§ What the task asks
Starting from the first line below, count the lines carrying the string "align" and answer with the count by itself.

§ Provided entries
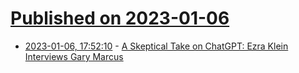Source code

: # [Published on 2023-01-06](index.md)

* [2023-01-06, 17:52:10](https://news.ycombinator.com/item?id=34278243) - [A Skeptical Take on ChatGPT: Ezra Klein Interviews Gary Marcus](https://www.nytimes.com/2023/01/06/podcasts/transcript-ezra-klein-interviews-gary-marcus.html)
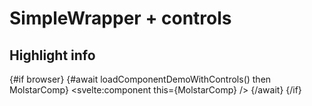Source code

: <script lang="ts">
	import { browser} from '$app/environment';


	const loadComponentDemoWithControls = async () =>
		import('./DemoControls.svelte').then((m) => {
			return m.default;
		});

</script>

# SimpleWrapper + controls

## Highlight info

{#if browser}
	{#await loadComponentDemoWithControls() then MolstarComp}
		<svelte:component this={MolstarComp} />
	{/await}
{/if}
* * *
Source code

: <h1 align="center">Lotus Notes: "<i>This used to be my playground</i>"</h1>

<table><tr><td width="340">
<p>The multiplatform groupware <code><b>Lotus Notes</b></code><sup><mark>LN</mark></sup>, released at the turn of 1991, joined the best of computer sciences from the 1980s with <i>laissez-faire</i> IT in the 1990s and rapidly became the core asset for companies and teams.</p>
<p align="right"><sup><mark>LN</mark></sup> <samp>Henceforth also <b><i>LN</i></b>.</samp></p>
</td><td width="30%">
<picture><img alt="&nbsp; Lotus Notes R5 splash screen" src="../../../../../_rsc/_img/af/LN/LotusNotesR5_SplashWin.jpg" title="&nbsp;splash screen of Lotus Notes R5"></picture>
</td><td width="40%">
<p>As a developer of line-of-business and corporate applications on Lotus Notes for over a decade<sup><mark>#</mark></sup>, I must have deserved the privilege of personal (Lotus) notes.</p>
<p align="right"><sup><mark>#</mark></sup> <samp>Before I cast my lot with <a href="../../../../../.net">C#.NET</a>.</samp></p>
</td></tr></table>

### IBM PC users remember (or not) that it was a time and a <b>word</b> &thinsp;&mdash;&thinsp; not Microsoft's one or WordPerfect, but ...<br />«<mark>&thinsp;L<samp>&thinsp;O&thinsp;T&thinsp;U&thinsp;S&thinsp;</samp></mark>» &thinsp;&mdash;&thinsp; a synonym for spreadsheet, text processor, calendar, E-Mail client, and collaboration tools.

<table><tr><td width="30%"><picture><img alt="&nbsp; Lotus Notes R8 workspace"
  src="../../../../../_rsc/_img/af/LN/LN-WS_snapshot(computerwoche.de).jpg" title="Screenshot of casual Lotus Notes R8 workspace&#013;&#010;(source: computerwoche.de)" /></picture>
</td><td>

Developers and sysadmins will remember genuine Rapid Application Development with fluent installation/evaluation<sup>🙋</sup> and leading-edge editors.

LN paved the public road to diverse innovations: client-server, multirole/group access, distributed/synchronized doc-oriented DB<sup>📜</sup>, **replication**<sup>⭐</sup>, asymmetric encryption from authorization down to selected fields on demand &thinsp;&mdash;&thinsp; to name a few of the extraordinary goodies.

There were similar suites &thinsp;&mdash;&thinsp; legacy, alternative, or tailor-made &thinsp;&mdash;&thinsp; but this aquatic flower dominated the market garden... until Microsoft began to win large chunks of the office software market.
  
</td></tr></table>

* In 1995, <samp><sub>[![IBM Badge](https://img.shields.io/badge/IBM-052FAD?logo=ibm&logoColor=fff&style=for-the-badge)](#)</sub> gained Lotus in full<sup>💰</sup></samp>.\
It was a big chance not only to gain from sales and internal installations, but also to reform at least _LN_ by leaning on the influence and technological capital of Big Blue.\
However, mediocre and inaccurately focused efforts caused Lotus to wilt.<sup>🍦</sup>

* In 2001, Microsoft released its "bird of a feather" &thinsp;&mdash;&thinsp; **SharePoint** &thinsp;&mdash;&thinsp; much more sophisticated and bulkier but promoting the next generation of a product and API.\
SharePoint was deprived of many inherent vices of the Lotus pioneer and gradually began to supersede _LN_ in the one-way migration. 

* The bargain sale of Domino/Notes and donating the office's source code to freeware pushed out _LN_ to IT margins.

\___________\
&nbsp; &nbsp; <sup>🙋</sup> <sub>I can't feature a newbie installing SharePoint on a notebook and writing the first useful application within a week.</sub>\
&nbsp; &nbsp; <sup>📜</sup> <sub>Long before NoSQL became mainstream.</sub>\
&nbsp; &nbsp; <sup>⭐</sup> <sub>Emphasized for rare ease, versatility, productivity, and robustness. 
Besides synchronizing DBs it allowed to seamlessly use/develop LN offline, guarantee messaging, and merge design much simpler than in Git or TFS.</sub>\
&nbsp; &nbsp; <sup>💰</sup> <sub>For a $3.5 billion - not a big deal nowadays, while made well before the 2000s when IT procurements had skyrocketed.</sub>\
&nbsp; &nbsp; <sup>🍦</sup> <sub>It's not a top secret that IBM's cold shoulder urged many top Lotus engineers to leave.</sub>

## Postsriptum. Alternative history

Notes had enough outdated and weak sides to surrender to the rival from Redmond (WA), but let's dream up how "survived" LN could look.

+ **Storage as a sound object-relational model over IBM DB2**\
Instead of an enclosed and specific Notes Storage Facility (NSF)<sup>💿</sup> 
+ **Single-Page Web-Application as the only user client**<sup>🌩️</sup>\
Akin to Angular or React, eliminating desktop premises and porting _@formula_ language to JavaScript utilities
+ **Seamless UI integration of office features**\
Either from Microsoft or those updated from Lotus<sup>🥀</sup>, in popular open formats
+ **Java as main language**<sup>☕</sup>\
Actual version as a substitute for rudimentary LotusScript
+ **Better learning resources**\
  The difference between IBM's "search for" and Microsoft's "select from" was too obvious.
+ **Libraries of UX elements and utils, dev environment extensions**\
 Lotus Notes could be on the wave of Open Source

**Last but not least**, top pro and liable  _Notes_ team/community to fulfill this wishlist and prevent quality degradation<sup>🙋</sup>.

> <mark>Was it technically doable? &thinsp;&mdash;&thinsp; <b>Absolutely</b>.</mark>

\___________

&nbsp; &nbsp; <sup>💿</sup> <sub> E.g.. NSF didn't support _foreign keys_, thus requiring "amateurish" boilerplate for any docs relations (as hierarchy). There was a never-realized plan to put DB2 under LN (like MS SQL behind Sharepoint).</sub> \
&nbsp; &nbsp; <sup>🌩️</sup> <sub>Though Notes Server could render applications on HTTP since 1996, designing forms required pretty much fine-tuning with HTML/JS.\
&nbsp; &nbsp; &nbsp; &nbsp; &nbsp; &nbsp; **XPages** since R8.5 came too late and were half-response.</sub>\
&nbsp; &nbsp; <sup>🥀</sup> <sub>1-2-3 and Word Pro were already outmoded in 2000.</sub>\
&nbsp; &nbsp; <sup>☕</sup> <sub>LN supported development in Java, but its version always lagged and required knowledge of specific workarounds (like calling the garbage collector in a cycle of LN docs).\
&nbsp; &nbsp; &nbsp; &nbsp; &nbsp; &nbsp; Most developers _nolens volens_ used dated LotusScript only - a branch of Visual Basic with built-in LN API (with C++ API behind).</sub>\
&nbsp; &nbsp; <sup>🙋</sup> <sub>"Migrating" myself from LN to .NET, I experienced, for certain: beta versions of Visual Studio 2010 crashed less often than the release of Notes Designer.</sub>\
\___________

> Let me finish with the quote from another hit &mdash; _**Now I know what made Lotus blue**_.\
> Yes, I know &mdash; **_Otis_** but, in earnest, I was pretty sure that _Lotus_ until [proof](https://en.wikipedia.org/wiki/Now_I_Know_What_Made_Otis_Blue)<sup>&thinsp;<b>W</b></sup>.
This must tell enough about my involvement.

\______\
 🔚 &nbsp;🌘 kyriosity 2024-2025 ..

§ Response for this exercise
3